[Plain-text document sources]
:::::
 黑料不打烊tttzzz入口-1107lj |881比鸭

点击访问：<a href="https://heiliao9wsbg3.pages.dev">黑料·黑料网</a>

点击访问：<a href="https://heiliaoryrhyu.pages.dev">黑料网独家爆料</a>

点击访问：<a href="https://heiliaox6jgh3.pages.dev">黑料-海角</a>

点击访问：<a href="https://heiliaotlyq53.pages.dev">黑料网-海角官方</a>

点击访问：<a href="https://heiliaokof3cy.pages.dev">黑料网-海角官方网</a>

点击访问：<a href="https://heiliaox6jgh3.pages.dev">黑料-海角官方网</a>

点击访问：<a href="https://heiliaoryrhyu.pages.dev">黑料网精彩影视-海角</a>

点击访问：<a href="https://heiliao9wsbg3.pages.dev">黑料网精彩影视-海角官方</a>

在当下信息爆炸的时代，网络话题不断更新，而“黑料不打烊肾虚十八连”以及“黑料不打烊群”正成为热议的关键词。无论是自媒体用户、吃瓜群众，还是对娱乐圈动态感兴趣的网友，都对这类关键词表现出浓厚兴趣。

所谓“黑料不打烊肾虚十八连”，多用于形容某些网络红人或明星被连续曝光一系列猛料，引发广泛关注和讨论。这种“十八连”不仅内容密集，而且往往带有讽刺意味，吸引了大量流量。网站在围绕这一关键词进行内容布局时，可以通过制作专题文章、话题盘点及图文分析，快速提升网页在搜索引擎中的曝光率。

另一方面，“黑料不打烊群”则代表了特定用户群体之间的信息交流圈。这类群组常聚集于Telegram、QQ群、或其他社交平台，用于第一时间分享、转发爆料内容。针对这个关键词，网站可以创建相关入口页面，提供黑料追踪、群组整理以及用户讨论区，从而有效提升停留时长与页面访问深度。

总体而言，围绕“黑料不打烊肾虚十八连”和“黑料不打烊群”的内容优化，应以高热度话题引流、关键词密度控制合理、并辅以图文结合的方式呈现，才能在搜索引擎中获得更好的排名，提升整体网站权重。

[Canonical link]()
:::::
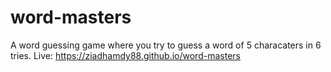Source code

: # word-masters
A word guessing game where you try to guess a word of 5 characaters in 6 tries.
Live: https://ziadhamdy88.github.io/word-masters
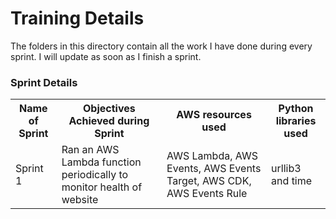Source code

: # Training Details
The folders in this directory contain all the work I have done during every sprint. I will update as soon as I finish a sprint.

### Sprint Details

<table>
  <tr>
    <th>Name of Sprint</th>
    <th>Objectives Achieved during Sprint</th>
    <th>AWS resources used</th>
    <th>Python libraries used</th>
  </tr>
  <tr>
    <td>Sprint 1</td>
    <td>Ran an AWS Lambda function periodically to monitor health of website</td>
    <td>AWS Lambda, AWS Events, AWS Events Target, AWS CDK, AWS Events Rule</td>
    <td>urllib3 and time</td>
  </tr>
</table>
:::::
→ Task instructions
Where a line in the records above contains the word "点击访问", copy that line.

→ Result
点击访问：<a href="https://heiliao9wsbg3.pages.dev">黑料·黑料网</a>
点击访问：<a href="https://heiliaoryrhyu.pages.dev">黑料网独家爆料</a>
点击访问：<a href="https://heiliaox6jgh3.pages.dev">黑料-海角</a>
点击访问：<a href="https://heiliaotlyq53.pages.dev">黑料网-海角官方</a>
点击访问：<a href="https://heiliaokof3cy.pages.dev">黑料网-海角官方网</a>
点击访问：<a href="https://heiliaox6jgh3.pages.dev">黑料-海角官方网</a>
点击访问：<a href="https://heiliaoryrhyu.pages.dev">黑料网精彩影视-海角</a>
点击访问：<a href="https://heiliao9wsbg3.pages.dev">黑料网精彩影视-海角官方</a>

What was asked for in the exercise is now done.